まもなく、設定された観察期間が終わる。ゴードフロイが、全軍を伴って魔王島対岸に駐留した部隊と合流するため、出陣することは決まったそうだ。急いで片道五日余、対ガレノス衛護魔族陽動部隊の魔王城往復は一刻を争い、山脈沿いにほぼ休みなく駆けていく、厳しい道のりだった。兵士たちは詳しくないが、王国の近衛隊によると王都のかなり西に流れる大河を使って、船で行く方法もとれるらしい。
しかし、王家は御用達船を二隻保有するものの、詰め込んでも八百の軍勢が、乗り込めるだけの大きさではないようだ。
それでも貴族も載せて遊覧を楽しむこともあって、上流階級の貴族が複数乗り込んでなお、一隻に百ほどの定員は確保できるという。

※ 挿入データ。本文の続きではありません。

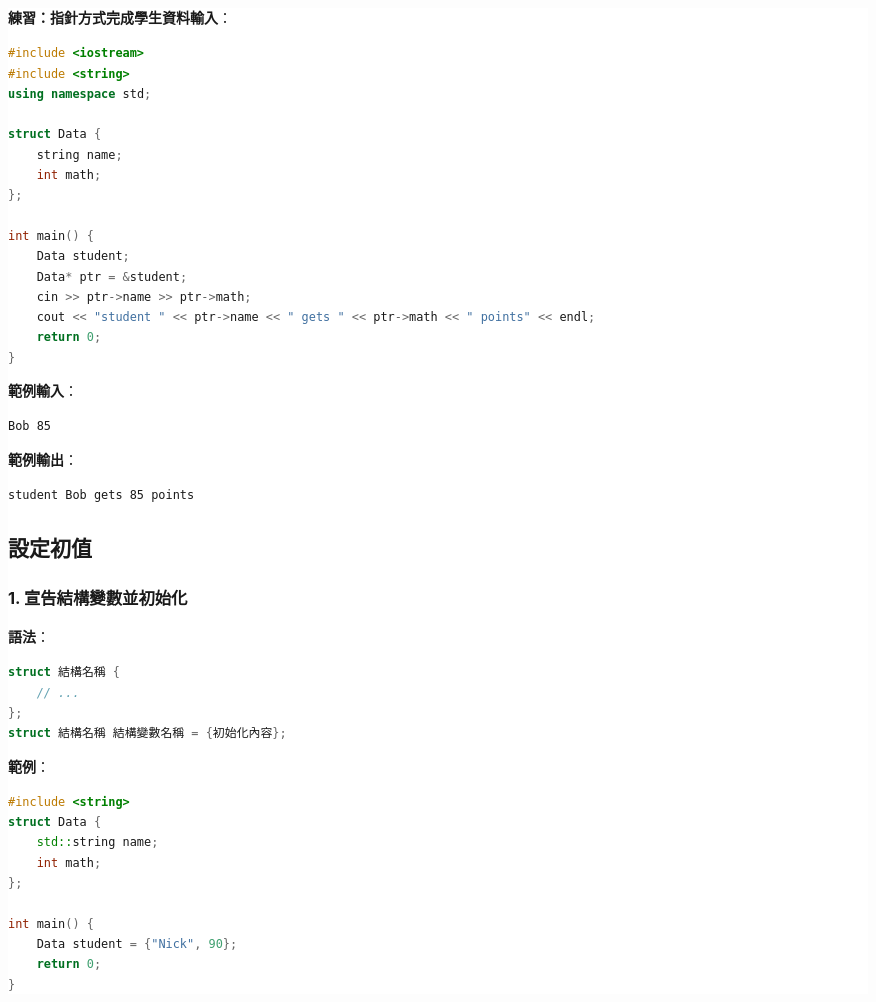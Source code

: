 **練習：指針方式完成學生資料輸入**：
```cpp
#include <iostream>
#include <string>
using namespace std;

struct Data {
    string name;
    int math;
};

int main() {
    Data student;
    Data* ptr = &student;
    cin >> ptr->name >> ptr->math;
    cout << "student " << ptr->name << " gets " << ptr->math << " points" << endl;
    return 0;
}
```

**範例輸入**：
```
Bob 85
```

**範例輸出**：
```
student Bob gets 85 points
```

## 設定初值

### 1. 宣告結構變數並初始化
**語法**：
```cpp
struct 結構名稱 {
    // ...
};
struct 結構名稱 結構變數名稱 = {初始化內容};
```

**範例**：
```cpp
#include <string>
struct Data {
    std::string name;
    int math;
};

int main() {
    Data student = {"Nick", 90};
    return 0;
}
```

もちろん、遊興のためだけに作られたわけではない。実は砲門や、火矢が放てる艦隊戦用ボウガンも備えた、いざというとき軍用に流用できるものだそうだ。半日ほどかければ軍勢を運ぶよう改装するのも可能と聞いた。
そうは言っても協力軍とはいえ他国の軍。王国には貸し出す必要性もメリットもないはずだ。他国の兵隊に使わせて、自国の軍備情報を漏洩したりはしないだろう。
どだい一部だけがそれに乗った場合、残りの者の移動方法が悩ましい。詰め込んで四百近く乗れたとしても二往復以上が必要であるが、船が大河を上るのは並大抵ではないのだ。ということは、自分たちも再び八百の軍に混ざって、徒歩で六日以上かかる山脈沿いの強行軍を行かなければならない。
(そういえば、それぞれが祖国から乗ってきた船も、魔王城のあるナンバア湾沖合に停泊させているんだったな)
何事もなければ、ゴードフロイ率いるすべての教会軍は、それらに乗艦してほどなく北ハルンの地を後にするだろう。暖かい南下ハルンに栄える、それぞれの国や領地に戻れるのだ。
(せめてユスカリオが、一緒に来てくれればいいのになあ ──)
教会軍の兵士たちの思いは、共通するものが見えるようだった。